**Listed records:**
***

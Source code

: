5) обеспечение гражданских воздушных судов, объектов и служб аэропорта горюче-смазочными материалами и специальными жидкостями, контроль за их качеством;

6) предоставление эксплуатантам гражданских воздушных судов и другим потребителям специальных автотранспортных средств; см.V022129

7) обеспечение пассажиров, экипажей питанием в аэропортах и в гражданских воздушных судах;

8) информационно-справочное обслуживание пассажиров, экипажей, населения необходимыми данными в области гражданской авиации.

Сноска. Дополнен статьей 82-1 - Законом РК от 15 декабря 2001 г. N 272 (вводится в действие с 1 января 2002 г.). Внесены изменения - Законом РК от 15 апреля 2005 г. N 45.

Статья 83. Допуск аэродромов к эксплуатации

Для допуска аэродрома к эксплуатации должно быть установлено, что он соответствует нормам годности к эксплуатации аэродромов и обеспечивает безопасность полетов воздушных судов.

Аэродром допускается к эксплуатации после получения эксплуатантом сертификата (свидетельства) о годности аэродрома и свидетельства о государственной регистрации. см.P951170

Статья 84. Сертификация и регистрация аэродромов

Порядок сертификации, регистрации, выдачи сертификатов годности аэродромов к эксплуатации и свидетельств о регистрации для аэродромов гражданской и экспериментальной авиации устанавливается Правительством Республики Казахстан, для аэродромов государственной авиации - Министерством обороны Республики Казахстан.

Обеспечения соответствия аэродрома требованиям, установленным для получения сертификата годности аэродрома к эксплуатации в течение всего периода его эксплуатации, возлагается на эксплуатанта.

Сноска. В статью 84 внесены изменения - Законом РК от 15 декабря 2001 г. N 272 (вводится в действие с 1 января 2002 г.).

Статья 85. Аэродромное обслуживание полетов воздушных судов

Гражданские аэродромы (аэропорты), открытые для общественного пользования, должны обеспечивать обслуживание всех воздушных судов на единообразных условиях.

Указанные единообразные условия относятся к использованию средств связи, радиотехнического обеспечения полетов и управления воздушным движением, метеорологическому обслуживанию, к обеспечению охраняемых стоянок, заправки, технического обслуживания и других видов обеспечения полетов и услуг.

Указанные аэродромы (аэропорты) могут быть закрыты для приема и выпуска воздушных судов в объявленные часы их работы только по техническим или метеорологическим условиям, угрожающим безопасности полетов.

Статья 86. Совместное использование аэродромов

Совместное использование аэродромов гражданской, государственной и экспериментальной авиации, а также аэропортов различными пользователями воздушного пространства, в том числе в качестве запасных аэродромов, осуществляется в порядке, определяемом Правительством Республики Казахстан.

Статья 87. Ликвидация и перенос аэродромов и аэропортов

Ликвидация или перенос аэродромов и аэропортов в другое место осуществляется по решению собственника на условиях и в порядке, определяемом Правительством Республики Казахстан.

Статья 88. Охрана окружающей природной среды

***

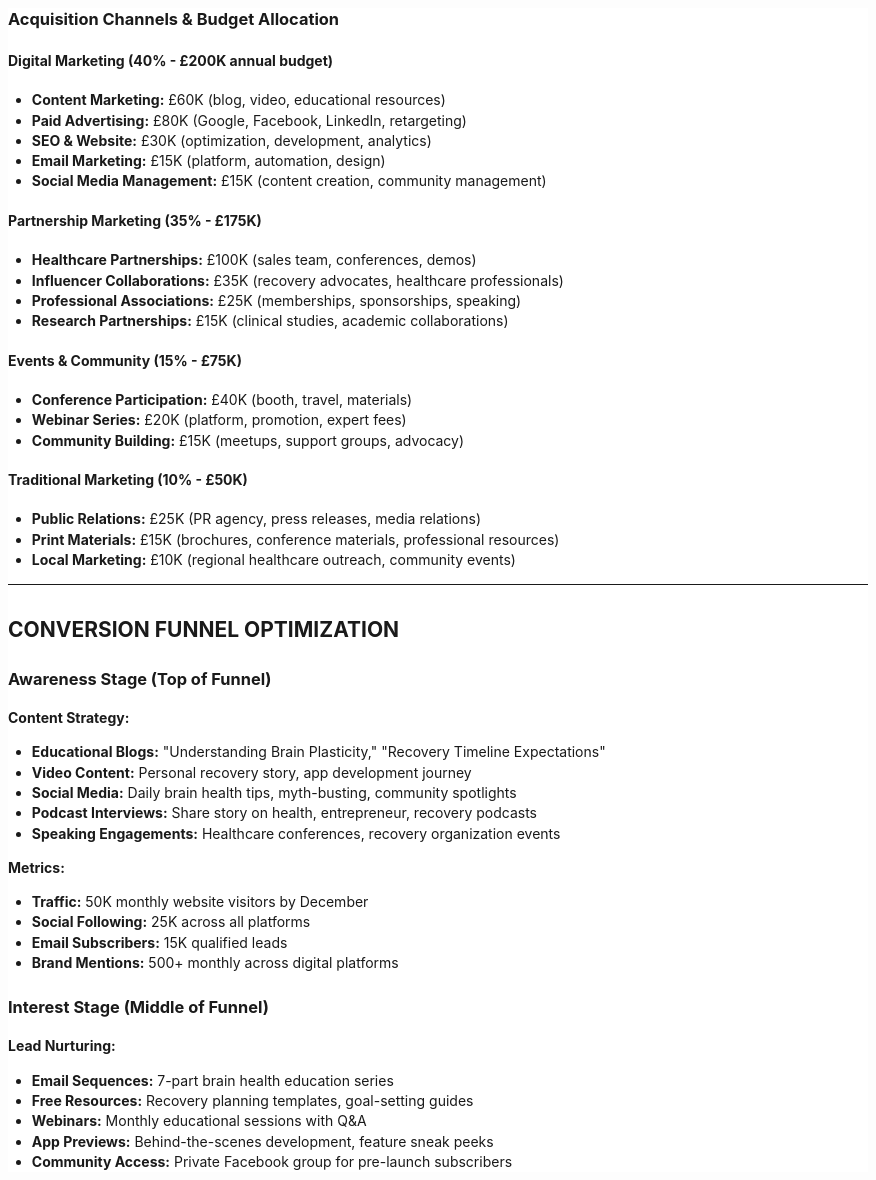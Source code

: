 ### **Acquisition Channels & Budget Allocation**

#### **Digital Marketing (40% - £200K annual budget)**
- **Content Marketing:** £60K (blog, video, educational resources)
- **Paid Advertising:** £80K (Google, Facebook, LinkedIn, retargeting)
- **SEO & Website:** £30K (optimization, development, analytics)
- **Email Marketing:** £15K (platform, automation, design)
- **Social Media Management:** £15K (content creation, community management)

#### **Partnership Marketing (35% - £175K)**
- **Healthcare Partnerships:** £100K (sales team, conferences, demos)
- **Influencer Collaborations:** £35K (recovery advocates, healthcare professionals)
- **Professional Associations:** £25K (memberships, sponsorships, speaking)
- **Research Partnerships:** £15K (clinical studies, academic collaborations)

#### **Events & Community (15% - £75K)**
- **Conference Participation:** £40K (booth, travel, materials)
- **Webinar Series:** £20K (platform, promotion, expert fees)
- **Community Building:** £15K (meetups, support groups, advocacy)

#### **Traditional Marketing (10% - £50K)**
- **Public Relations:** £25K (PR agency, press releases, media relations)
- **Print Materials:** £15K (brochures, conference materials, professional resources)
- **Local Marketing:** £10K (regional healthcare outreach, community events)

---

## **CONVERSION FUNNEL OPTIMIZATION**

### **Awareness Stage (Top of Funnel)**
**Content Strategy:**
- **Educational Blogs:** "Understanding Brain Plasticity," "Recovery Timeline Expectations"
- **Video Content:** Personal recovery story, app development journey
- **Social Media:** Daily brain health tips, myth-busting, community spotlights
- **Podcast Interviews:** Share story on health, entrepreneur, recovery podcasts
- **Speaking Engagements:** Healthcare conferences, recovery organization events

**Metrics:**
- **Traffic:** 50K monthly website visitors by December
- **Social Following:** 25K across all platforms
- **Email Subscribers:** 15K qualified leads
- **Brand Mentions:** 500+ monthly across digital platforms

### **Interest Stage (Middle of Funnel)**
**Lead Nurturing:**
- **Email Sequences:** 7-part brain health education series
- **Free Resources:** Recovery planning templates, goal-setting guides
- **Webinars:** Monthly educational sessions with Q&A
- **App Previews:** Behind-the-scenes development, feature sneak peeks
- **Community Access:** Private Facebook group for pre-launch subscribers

***

**Work item:**
Using the entries above, find all lines with "materials". Copy them.

**Response:**
- **Conference Participation:** £40K (booth, travel, materials)
- **Print Materials:** £15K (brochures, conference materials, professional resources)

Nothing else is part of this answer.